Documentary Channel (DOC) will launch a new initiative in 2011 by showcasing the works of Black documentary filmmakers on the last Tuesday of every month in primetime. DOC is beginning the “Black Documentary Cinema” programming strand in collaboration with the New York-based The Black Documentary Collective (BDC) and the Los Angeles-based Black Association of Documentary Filmmakers-West (BAD West).

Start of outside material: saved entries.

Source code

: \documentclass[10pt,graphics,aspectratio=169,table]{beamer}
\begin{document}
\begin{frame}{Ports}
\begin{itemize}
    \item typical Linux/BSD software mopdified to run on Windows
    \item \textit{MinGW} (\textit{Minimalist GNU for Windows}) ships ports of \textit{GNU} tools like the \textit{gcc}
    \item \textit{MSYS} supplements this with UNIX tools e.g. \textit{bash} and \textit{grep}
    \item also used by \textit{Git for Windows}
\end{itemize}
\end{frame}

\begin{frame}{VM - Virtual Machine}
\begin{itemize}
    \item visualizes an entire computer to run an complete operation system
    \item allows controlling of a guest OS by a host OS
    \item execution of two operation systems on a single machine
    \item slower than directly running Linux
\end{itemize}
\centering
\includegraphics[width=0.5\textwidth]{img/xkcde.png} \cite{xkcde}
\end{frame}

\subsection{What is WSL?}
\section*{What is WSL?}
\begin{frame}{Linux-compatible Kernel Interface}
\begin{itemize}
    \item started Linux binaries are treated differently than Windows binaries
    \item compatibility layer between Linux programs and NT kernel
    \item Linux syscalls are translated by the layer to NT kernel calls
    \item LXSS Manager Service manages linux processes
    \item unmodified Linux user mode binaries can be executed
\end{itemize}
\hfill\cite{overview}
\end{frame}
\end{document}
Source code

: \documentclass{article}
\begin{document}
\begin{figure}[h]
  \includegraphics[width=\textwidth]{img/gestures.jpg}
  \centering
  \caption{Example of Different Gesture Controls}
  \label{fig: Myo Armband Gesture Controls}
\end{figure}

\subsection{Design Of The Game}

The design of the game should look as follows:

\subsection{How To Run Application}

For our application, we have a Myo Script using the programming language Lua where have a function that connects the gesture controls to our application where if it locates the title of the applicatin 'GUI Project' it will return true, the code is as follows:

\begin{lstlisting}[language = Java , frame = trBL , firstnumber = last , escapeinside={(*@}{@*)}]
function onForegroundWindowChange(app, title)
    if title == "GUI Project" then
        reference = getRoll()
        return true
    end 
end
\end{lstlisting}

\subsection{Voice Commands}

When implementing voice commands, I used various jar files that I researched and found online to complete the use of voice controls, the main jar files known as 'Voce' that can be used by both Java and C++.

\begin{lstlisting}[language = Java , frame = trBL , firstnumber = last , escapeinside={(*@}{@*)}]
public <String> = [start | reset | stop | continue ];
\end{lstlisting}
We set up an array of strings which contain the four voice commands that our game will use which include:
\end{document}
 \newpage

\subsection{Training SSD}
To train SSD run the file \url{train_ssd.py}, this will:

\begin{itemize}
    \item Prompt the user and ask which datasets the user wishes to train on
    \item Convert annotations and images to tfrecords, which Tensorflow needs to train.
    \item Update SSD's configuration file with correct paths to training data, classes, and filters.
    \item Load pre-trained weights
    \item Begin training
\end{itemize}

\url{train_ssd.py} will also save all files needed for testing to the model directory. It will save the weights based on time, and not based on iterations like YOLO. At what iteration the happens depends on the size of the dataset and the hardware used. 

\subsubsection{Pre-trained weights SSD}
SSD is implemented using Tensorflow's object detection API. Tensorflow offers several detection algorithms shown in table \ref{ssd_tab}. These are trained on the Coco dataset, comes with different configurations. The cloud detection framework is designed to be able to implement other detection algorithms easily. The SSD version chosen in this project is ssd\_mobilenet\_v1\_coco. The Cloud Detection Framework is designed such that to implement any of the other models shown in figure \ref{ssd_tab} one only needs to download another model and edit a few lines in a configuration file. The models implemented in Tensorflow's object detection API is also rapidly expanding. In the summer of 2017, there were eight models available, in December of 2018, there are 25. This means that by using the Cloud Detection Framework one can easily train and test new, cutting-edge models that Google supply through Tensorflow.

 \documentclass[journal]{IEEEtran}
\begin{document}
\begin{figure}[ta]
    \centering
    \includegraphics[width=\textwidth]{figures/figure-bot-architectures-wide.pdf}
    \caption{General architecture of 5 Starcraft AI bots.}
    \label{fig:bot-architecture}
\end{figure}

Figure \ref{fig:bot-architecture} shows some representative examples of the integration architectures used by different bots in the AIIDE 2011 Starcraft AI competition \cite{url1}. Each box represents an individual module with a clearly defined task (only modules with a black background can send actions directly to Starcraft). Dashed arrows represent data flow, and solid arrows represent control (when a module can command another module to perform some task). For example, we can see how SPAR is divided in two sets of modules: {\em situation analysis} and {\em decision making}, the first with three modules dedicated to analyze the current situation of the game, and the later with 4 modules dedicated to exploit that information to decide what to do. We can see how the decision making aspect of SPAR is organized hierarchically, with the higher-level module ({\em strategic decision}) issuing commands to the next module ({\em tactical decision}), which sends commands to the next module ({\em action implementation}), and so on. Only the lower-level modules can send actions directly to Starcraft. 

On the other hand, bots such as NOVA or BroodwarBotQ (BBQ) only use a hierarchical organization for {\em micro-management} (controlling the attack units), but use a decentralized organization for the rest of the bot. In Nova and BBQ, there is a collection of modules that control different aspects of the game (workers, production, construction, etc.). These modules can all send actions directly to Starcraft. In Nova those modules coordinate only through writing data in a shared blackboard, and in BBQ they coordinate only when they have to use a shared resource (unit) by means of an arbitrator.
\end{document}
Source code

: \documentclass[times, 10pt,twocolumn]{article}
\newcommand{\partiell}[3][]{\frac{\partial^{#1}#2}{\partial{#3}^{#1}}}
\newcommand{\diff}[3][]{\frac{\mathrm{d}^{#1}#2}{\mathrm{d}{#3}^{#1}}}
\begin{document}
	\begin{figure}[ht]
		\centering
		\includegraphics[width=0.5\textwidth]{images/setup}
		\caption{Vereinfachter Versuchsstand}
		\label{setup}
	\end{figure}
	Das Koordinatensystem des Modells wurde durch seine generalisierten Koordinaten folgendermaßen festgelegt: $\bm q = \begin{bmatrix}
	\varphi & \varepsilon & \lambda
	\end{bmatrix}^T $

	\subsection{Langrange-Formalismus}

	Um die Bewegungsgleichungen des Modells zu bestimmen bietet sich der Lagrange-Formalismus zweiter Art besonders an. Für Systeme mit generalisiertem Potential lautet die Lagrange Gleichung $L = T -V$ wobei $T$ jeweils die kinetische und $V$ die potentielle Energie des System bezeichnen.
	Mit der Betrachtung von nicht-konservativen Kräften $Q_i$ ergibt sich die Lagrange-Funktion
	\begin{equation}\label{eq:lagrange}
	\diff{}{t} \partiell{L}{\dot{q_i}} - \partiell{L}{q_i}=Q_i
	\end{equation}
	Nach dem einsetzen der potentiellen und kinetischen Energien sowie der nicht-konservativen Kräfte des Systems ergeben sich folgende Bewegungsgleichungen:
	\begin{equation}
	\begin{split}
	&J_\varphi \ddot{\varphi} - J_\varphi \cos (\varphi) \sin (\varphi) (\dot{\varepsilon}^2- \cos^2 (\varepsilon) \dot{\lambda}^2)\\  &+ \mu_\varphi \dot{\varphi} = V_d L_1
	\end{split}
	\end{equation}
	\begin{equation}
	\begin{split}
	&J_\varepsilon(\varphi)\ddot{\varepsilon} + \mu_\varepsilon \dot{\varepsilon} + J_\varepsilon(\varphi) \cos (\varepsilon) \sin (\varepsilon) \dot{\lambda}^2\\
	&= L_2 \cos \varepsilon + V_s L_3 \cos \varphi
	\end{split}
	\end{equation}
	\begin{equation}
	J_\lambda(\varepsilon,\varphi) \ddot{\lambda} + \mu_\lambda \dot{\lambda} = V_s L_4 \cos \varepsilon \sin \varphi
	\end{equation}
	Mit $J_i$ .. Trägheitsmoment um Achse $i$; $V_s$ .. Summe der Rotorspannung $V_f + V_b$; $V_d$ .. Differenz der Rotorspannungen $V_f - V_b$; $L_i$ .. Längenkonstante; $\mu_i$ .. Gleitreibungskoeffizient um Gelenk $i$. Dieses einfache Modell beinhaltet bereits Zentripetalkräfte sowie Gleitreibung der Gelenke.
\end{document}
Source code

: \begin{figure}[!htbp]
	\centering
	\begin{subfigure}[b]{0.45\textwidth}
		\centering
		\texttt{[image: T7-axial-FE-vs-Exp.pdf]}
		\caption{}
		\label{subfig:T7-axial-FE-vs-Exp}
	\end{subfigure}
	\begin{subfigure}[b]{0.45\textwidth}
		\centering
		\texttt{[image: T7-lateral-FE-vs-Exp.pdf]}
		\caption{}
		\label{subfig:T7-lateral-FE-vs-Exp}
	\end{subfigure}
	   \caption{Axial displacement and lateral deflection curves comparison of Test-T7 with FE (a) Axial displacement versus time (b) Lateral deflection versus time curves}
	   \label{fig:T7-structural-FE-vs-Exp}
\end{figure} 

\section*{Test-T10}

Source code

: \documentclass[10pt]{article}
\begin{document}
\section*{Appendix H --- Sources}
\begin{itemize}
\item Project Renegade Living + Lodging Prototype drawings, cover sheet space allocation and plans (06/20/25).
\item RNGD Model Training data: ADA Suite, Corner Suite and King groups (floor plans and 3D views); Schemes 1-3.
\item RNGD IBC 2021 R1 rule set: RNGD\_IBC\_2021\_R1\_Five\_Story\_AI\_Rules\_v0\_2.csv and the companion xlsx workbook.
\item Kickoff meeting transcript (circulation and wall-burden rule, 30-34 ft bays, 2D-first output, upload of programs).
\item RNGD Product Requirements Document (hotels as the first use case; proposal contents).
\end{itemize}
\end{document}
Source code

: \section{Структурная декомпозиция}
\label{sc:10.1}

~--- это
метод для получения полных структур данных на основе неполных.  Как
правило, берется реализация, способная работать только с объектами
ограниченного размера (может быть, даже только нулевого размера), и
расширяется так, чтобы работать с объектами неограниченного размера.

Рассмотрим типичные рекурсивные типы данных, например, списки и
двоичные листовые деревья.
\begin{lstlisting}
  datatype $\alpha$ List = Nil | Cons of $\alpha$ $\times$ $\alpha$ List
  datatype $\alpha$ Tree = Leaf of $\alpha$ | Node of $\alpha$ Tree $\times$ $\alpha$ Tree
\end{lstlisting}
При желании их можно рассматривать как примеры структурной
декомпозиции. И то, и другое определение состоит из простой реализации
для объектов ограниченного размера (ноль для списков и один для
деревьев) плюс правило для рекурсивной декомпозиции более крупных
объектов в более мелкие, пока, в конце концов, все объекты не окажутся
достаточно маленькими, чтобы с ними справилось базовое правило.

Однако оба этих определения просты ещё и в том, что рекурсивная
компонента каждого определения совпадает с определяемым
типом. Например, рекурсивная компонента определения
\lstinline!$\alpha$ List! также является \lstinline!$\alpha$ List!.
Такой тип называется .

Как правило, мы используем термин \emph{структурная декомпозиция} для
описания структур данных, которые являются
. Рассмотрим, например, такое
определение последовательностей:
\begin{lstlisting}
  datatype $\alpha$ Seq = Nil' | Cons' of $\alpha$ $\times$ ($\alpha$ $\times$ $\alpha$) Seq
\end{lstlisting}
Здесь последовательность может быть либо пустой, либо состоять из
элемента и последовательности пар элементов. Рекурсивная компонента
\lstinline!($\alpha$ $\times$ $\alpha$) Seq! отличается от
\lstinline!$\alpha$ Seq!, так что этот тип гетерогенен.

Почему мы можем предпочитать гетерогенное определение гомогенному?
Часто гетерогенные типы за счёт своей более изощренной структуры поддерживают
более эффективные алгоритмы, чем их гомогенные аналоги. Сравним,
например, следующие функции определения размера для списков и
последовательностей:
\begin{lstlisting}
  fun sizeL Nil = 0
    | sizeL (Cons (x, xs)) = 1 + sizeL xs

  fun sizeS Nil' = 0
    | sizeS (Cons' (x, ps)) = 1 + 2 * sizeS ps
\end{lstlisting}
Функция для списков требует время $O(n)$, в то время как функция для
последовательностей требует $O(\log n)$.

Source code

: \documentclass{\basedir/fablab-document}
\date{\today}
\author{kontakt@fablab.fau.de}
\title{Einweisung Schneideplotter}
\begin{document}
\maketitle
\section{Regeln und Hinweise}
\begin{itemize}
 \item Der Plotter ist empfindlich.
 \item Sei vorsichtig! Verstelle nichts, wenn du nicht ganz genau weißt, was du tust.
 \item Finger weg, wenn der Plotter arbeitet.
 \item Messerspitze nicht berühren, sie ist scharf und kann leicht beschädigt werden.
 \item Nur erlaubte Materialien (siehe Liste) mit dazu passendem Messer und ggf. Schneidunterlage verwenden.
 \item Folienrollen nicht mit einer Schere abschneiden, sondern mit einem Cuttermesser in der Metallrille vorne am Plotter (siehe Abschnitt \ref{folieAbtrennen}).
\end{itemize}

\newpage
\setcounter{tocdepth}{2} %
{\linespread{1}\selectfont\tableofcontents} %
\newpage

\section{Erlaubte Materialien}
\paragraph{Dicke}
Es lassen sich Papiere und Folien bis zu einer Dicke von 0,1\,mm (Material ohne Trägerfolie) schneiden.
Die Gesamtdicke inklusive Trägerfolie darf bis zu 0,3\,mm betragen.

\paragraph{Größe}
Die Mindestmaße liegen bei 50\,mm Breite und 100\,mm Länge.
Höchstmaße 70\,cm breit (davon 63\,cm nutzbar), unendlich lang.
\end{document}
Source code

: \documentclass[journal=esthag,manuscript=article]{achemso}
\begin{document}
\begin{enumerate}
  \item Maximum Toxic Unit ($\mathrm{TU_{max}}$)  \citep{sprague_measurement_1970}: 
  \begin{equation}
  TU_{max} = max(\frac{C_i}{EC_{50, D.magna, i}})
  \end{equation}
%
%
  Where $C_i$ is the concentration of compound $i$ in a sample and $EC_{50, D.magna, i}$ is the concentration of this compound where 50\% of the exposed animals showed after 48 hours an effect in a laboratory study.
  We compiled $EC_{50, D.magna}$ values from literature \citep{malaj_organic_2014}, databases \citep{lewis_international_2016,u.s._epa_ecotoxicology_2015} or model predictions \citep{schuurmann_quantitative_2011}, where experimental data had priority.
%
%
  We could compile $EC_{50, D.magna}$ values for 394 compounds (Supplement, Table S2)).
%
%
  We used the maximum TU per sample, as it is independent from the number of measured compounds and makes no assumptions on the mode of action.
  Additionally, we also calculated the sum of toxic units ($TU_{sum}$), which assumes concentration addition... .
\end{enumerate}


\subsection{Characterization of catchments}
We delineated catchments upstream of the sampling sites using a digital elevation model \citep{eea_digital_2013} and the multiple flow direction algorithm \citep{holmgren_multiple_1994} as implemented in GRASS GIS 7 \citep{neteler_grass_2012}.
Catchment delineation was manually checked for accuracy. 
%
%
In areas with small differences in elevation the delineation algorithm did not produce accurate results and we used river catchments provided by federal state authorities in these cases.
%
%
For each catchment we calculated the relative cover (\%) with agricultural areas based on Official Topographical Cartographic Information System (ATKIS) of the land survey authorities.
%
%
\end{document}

DOC’s “Black Documentary Cinema” initiative kicks off with the U.S. television premiere of poet-filmmaker S. Pearl Sharp’s critically acclaimed “The Healing Passage: Voices From the Water” on Tuesday, Feb. 22 at 8 pm ET/PT. Cultural artists in the 90-minute film, along with historians and healers, look at present day behavior that is connected to the Trans-Atlantic slave trade. For more than 300 years, Africans were carried from their homeland, across the Atlantic Ocean, into chattel slavery in the Americas and the Caribbean. The documentary explores the residual impact of this African Holocaust that still reverberates in the world today through psychological trauma, genetic memory, personal and community consciousness. The film’s artists use music, dolls, dance, altars, spoken word, visual art and ritual to create paths to healing.
Documentary Channel is primarily available through satellite television services DISH Network (Channel 197) and DIRECTV (Channel 267).